(Data extracted from a collection)
*** Block opens ***

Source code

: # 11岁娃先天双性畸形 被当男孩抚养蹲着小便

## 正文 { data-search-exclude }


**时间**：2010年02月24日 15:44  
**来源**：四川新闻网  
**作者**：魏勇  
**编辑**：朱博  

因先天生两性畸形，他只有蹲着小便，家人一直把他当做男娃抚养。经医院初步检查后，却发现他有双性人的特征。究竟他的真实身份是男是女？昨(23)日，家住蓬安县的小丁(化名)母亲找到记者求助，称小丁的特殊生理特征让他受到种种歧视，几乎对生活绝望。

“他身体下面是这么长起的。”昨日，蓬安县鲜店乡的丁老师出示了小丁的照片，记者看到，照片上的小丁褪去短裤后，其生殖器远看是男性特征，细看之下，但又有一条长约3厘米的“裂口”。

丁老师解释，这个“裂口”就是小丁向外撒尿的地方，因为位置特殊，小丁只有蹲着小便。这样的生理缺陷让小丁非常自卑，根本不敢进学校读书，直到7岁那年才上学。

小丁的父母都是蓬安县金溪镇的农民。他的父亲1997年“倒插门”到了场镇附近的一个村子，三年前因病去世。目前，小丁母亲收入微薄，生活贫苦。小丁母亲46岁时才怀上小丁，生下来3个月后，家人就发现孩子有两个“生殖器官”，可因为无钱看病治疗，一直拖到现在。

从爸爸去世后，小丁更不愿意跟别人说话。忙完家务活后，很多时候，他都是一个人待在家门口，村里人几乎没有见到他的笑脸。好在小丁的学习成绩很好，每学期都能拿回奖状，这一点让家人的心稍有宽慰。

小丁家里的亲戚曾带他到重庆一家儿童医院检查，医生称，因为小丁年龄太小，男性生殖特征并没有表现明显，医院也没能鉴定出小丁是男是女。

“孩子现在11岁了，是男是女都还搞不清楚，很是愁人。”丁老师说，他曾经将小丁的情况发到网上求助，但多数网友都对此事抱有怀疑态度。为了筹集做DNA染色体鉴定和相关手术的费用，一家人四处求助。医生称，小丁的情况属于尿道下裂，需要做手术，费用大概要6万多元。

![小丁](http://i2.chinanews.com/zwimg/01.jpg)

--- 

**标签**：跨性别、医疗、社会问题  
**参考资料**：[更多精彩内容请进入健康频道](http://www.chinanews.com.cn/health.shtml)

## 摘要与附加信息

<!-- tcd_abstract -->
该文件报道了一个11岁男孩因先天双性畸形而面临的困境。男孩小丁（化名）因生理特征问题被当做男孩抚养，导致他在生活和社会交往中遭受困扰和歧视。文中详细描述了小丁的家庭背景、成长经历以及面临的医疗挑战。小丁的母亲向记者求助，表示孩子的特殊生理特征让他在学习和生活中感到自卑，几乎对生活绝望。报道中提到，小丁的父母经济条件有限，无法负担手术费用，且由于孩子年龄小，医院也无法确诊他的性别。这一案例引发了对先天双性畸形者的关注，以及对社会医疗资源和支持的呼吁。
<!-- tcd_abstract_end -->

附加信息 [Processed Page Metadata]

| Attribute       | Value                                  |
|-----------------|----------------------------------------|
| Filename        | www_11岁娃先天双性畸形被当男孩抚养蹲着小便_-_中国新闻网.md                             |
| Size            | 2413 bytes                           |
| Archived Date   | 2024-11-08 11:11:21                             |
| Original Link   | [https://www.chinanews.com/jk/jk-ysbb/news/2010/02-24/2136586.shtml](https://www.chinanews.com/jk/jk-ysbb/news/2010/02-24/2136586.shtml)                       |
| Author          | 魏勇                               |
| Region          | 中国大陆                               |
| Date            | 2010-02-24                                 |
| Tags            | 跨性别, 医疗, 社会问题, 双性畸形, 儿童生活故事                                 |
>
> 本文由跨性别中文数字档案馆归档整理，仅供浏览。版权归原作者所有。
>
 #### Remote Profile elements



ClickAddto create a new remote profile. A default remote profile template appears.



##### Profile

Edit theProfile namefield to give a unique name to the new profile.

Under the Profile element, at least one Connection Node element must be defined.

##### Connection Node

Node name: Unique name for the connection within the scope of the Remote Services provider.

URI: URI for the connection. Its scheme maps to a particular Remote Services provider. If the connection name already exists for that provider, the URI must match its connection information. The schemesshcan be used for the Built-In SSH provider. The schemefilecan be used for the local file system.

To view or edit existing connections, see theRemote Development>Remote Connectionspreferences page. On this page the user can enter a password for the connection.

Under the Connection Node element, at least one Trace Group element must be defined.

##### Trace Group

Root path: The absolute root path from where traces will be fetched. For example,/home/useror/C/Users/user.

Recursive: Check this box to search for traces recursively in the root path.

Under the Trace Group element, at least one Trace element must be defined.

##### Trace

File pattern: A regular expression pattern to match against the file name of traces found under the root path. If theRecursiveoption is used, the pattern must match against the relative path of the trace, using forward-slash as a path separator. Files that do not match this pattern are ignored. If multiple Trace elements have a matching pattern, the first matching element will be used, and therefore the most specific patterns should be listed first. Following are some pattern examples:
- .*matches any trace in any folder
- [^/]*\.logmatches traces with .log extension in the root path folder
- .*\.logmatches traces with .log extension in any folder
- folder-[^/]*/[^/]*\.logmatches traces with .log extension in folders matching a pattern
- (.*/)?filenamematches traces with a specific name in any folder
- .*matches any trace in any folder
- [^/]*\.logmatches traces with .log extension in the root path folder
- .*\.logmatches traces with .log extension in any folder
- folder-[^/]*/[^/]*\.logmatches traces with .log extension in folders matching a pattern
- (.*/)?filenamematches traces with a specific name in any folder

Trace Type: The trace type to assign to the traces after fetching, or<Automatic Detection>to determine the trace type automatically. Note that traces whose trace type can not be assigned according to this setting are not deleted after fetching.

*** Block closes ***

* Try it *
Start at the first line of the entries above. Set down each line exactly through the one with "小丁的父母都是蓬安县金溪镇的", and stop there.

* Task answer *
Source code

: # 11岁娃先天双性畸形 被当男孩抚养蹲着小便

## 正文 { data-search-exclude }


**时间**：2010年02月24日 15:44  
**来源**：四川新闻网  
**作者**：魏勇  
**编辑**：朱博  

因先天生两性畸形，他只有蹲着小便，家人一直把他当做男娃抚养。经医院初步检查后，却发现他有双性人的特征。究竟他的真实身份是男是女？昨(23)日，家住蓬安县的小丁(化名)母亲找到记者求助，称小丁的特殊生理特征让他受到种种歧视，几乎对生活绝望。

“他身体下面是这么长起的。”昨日，蓬安县鲜店乡的丁老师出示了小丁的照片，记者看到，照片上的小丁褪去短裤后，其生殖器远看是男性特征，细看之下，但又有一条长约3厘米的“裂口”。

丁老师解释，这个“裂口”就是小丁向外撒尿的地方，因为位置特殊，小丁只有蹲着小便。这样的生理缺陷让小丁非常自卑，根本不敢进学校读书，直到7岁那年才上学。

小丁的父母都是蓬安县金溪镇的农民。他的父亲1997年“倒插门”到了场镇附近的一个村子，三年前因病去世。目前，小丁母亲收入微薄，生活贫苦。小丁母亲46岁时才怀上小丁，生下来3个月后，家人就发现孩子有两个“生殖器官”，可因为无钱看病治疗，一直拖到现在。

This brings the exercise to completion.